The purpose of calculating cooling load is to choose the equipment in the cooling system cycle correctly and economically. If the cooling system elements are selected correctly, the system will work efficiently and for many years in a way that is expected.

In this article, we will tell you how to calculate the cooling load for a cold room. We will first examine the heat sources and then we will examine an example of how to calculate the cold room cooling load in a simplified example.

# Cooling Load is calculated in 4 main groups

1- Heat losses on the wall, floor, and ceiling surrounding the cooled volume

2- Hot air entering the cold storage while the cold room door is open

3- Heat load from stored products

4- Heat from the heat sources inside the cold storage (People, Lighting, engine, etc.)

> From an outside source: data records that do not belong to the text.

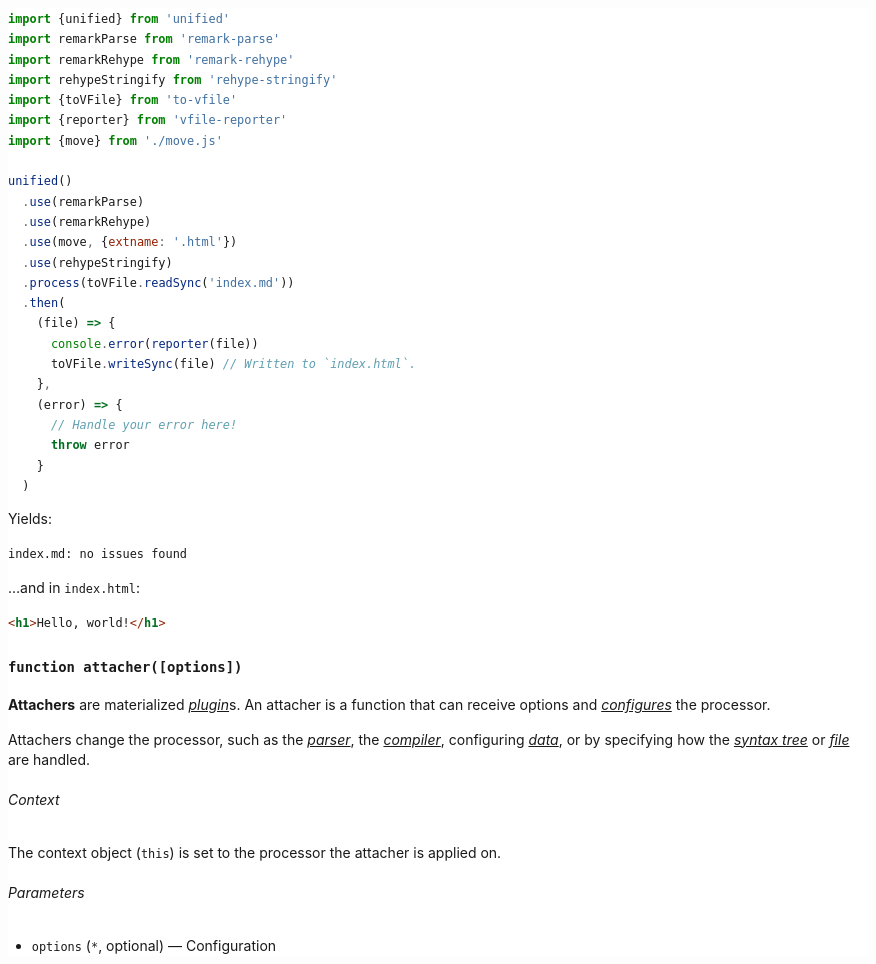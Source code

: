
 ```js
import {unified} from 'unified'
import remarkParse from 'remark-parse'
import remarkRehype from 'remark-rehype'
import rehypeStringify from 'rehype-stringify'
import {toVFile} from 'to-vfile'
import {reporter} from 'vfile-reporter'
import {move} from './move.js'

unified()
  .use(remarkParse)
  .use(remarkRehype)
  .use(move, {extname: '.html'})
  .use(rehypeStringify)
  .process(toVFile.readSync('index.md'))
  .then(
    (file) => {
      console.error(reporter(file))
      toVFile.writeSync(file) // Written to `index.html`.
    },
    (error) => {
      // Handle your error here!
      throw error
    }
  )
```

Yields:

```txt
index.md: no issues found
```

…and in `index.html`:

```html
<h1>Hello, world!</h1>
```

### `function attacher([options])`

**Attachers** are materialized [*plugin*][plugin]s.
An attacher is a function that can receive options and
[*configures*][configuration] the processor.

Attachers change the processor, such as the [*parser*][parser], the
[*compiler*][compiler], configuring [*data*][data], or by specifying how the
[*syntax tree*][syntax-tree] or [*file*][file] are handled.

###### Context

The context object (`this`) is set to the processor the attacher is applied on.

###### Parameters

*   `options` (`*`, optional) — Configuration


[logo]: https://raw.githubusercontent.com/unifiedjs/unified/93862e5/logo.svg?sanitize=true
[build-badge]: https://github.com/unifiedjs/unified/workflows/main/badge.svg
[build]: https://github.com/unifiedjs/unified/actions
[coverage-badge]: https://img.shields.io/codecov/c/github/unifiedjs/unified.svg
[coverage]: https://codecov.io/github/unifiedjs/unified
[downloads-badge]: https://img.shields.io/npm/dm/unified.svg
[downloads]: https://www.npmjs.com/package/unified
[size-badge]: https://img.shields.io/bundlephobia/minzip/unified.svg
[size]: https://bundlephobia.com/result?p=unified
[sponsors-badge]: https://opencollective.com/unified/sponsors/badge.svg
[backers-badge]: https://opencollective.com/unified/backers/badge.svg
[collective]: https://opencollective.com/unified
[chat-badge]: https://img.shields.io/badge/chat-discussions-success.svg
[chat]: https://github.com/unifiedjs/unified/discussions
[health]: https://github.com/unifiedjs/.github
[contributing]: https://github.com/unifiedjs/.github/blob/HEAD/contributing.md
[support]: https://github.com/unifiedjs/.github/blob/HEAD/support.md
[coc]: https://github.com/unifiedjs/.github/blob/HEAD/code-of-conduct.md
[awesome]: https://github.com/unifiedjs/awesome-unified
[license]: license
[author]: https://wooorm.com
[npm]: https://docs.npmjs.com/cli/install
[site]: https://unifiedjs.com
[twitter]: https://twitter.com/unifiedjs
[learn]: https://unifiedjs.com/learn/
[rehype]: https://github.com/rehypejs/rehype
[remark]: https://github.com/remarkjs/remark
[retext]: https://github.com/retextjs/retext
[esast]: https://github.com/syntax-tree/esast
[hast]: https://github.com/syntax-tree/hast
[mdast]: https://github.com/syntax-tree/mdast
[nlcst]: https://github.com/syntax-tree/nlcst
[xast]: https://github.com/syntax-tree/xast
[unist]: https://github.com/syntax-tree/unist
[engine]: https://github.com/unifiedjs/unified-engine
[args]: https://github.com/unifiedjs/unified-args
[gulp]: https://github.com/unifiedjs/unified-engine-gulp
[atom]: https://github.com/unifiedjs/unified-engine-atom
[remark-rehype]: https://github.com/remarkjs/remark-rehype
[remark-retext]: https://github.com/remarkjs/remark-retext
[rehype-retext]: https://github.com/rehypejs/rehype-retext
[rehype-remark]: https://github.com/rehypejs/rehype-remark
[unist-utilities]: https://github.com/syntax-tree/unist#list-of-utilities
[vfile]: https://github.com/vfile/vfile
[vfile-value]: https://github.com/vfile/vfile#vfilevalue
[vfile-utilities]: https://github.com/vfile/vfile#list-of-utilities
[node]: https://github.com/syntax-tree/unist#node
[description]: #description
[syntax-tree]: #syntax-trees
[configuration]: #configuration
[file]: #file
[processors]: #processors
[process]: #processorprocessfile-done
[process-sync]: #processorprocesssyncfilevalue
[parse]: #processorparsefile
[parser]: #processorparser
[stringify]: #processorstringifynode-file
[run]: #processorrunnode-file-done
[run-sync]: #processorrunsyncnode-file
[compiler]: #processorcompiler
[data]: #processordatakey-value
[attacher]: #function-attacheroptions
[transformer]: #function-transformernode-file-next
[next]: #function-nexterr-tree-file
[freeze]: #processorfreeze
[plugin]: #plugin
[run-done]: #function-doneerr-node-file
[process-done]: #function-doneerr-file
[contribute]: #contribute
[rehype-react]: https://github.com/rehypejs/rehype-react
[trough]: https://github.com/wooorm/trough#function-fninput-next
[promise]: https://developer.mozilla.org/docs/Web/JavaScript/Reference/Global_Objects/Promise
[remark-plugins]: https://github.com/remarkjs/remark/blob/HEAD/doc/plugins.md#list-of-plugins
[rehype-plugins]: https://github.com/rehypejs/rehype/blob/HEAD/doc/plugins.md#list-of-plugins
[retext-plugins]: https://github.com/retextjs/retext/blob/HEAD/doc/plugins.md#list-of-plugins
[stream]: https://github.com/unifiedjs/unified-stream
[ideas]: https://github.com/unifiedjs/ideas
[preliminary]: https://github.com/retextjs/retext/commit/8fcb1f#diff-168726dbe96b3ce427e7fedce31bb0bc
[externalised]: https://github.com/remarkjs/remark/commit/9892ec#diff-168726dbe96b3ce427e7fedce31bb0bc
[published]: https://github.com/unifiedjs/unified/commit/2ba1cf
[ware]: https://github.com/segmentio/ware
[gatsby]: https://www.gatsbyjs.org
[mdx]: https://mdxjs.com
[jsx]: https://reactjs.org/docs/jsx-in-depth.html
[prettier]: https://prettier.io
[node.js]: https://nodejs.org
[vercel]: https://vercel.com
[netlify]: https://www.netlify.com
[github]: https://github.com
[mozilla]: https://www.mozilla.org
[wordpress]: https://wordpress.com
[adobe]: https://www.adobe.com
[facebook]: https://www.facebook.com
[google]: https://www.google.com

When all these heat loads are taken into account, the sandwich panel thickness is determined according to the U value and the country where the cold storage will be built. This temperature should be as low as possible. Increasing the insulation thickness and decreasing the heat permeability rate will reduce the cooling load, but will increase the installation cost. Although it changes according to the conditions, it brings the need for cooling in the range of 5-15 % proportionally.

The heat loss that will occur due to the cold room door or other reasons during the design is included in the calculation. In order for the calculation to be done correctly, the actual usage of the cold storage must be known. This ratio is in the range of 10-15% of the total cooling capacity.

The main factor affecting the cooling load is the products placed in the cold storage. The cooling load that will arise from the packaging of the products to be cooled should also be taken into account. The heat from the products is 55-70% of the total capacity.

Finally, other heat-emitting sources inside the tank are taken into account. This section when calculating working time, people working from, defrost, electric motors, and heat coming from the lighting should be considered. 10-15% of the total cooling capacity comes from here.

**Calculating Cooling Load example**

Let’s design an exemplary warehouse with a cold storage size of 8.0*5.0*4.0 m, where 6 tons of products are placed daily and 30 tons of apples are stored permanently inside.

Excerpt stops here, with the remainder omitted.